I suggest Trollope sets himself the problem of asking why
Robespierre came to this end. As those who have written
about these two chapters say -- and Todd suggested
-- Trollope shows the man more sympathy than one
might expect. Trollope tries to see the
world from Robespierre's point of view. Robespierre
did have a brother to whom he was very close; there
was a woman whose name was Eleanor Duplay,
though Robespierre's latest biographer describes
him as one of those intensely ambitious men
who are sexless. By presenting the man with her,
by talking of the brother Trollope humanises him. He also
goes through Robespierre's many fine qualities:
brilliant, bold, understanding morality:
Industry, constancy of purpose, temperance in power, love
of country, courage -- you name the virtue, it was Robespierre's.
Yet he died in "silent agony and despair" (p. 302).
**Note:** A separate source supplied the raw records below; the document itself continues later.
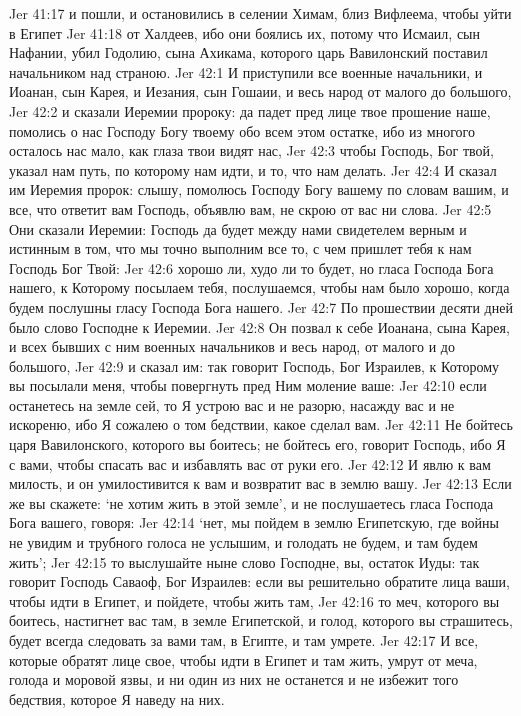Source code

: Jer 41:17  и пошли, и остановились в селении Химам, близ Вифлеема, чтобы уйти в Египет
Jer 41:18  от Халдеев, ибо они боялись их, потому что Исмаил, сын Нафании, убил Годолию, сына Ахикама, которого царь Вавилонский поставил начальником над страною.
Jer 42:1  И приступили все военные начальники, и Иоанан, сын Карея, и Иезания, сын Гошаии, и весь народ от малого до большого,
Jer 42:2  и сказали Иеремии пророку: да падет пред лице твое прошение наше, помолись о нас Господу Богу твоему обо всем этом остатке, ибо из многого осталось нас мало, как глаза твои видят нас,
Jer 42:3  чтобы Господь, Бог твой, указал нам путь, по которому нам идти, и то, что нам делать.
Jer 42:4  И сказал им Иеремия пророк: слышу, помолюсь Господу Богу вашему по словам вашим, и все, что ответит вам Господь, объявлю вам, не скрою от вас ни слова.
Jer 42:5  Они сказали Иеремии: Господь да будет между нами свидетелем верным и истинным в том, что мы точно выполним все то, с чем пришлет тебя к нам Господь Бог Твой:
Jer 42:6  хорошо ли, худо ли то будет, но гласа Господа Бога нашего, к Которому посылаем тебя, послушаемся, чтобы нам было хорошо, когда будем послушны гласу Господа Бога нашего.
Jer 42:7  По прошествии десяти дней было слово Господне к Иеремии.
Jer 42:8  Он позвал к себе Иоанана, сына Карея, и всех бывших с ним военных начальников и весь народ, от малого и до большого,
Jer 42:9  и сказал им: так говорит Господь, Бог Израилев, к Которому вы посылали меня, чтобы повергнуть пред Ним моление ваше:
Jer 42:10  если останетесь на земле сей, то Я устрою вас и не разорю, насажду вас и не искореню, ибо Я сожалею о том бедствии, какое сделал вам.
Jer 42:11  Не бойтесь царя Вавилонского, которого вы боитесь; не бойтесь его, говорит Господь, ибо Я с вами, чтобы спасать вас и избавлять вас от руки его.
Jer 42:12  И явлю к вам милость, и он умилостивится к вам и возвратит вас в землю вашу.
Jer 42:13  Если же вы скажете: `не хотим жить в этой земле', и не послушаетесь гласа Господа Бога вашего, говоря:
Jer 42:14  `нет, мы пойдем в землю Египетскую, где войны не увидим и трубного голоса не услышим, и голодать не будем, и там будем жить';
Jer 42:15  то выслушайте ныне слово Господне, вы, остаток Иуды: так говорит Господь Саваоф, Бог Израилев: если вы решительно обратите лица ваши, чтобы идти в Египет, и пойдете, чтобы жить там,
Jer 42:16  то меч, которого вы боитесь, настигнет вас там, в земле Египетской, и голод, которого вы страшитесь, будет всегда следовать за вами там, в Египте, и там умрете.
Jer 42:17  И все, которые обратят лице свое, чтобы идти в Египет и там жить, умрут от меча, голода и моровой язвы, и ни один из них не останется и не избежит того бедствия, которое Я наведу на них.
The reason:
As we read on, it seems to me faith comes to mean trust in
others: "the wretched man was tortured by distrust". I
don't see faith here as religious in primary meaning,
but humanistic. Robespierre was a paranoid, suspicious,
not a man who could build alliances, trust anyone. Trollope's
idea is the "weight upon" Robespierre's mind drove him to
become a madman. 'The wretched man was tortured
by distrust'. Rightly. Trollope means to show more the
madness of man who insists those who are not
for 'us' are against us. The problem here is the rhetoric
is so shallow, so emptied of meaning. In fact, there
was slavery at the time, whipping, scourging, serfdom;
Trollope imitates the rhetoric as if it has no content:
"Remember that the prosperity of every aristocrat
has been purchased by the infamy of above a hundred
slaves' (p. 307). Why it's hard to forgive Trollope here
is there was slavery in 1650. Impressment. And
it was horrible. There are curiously sympathetic
phrases: Trollope refers to the
"realities of his troubled life" (p. 308).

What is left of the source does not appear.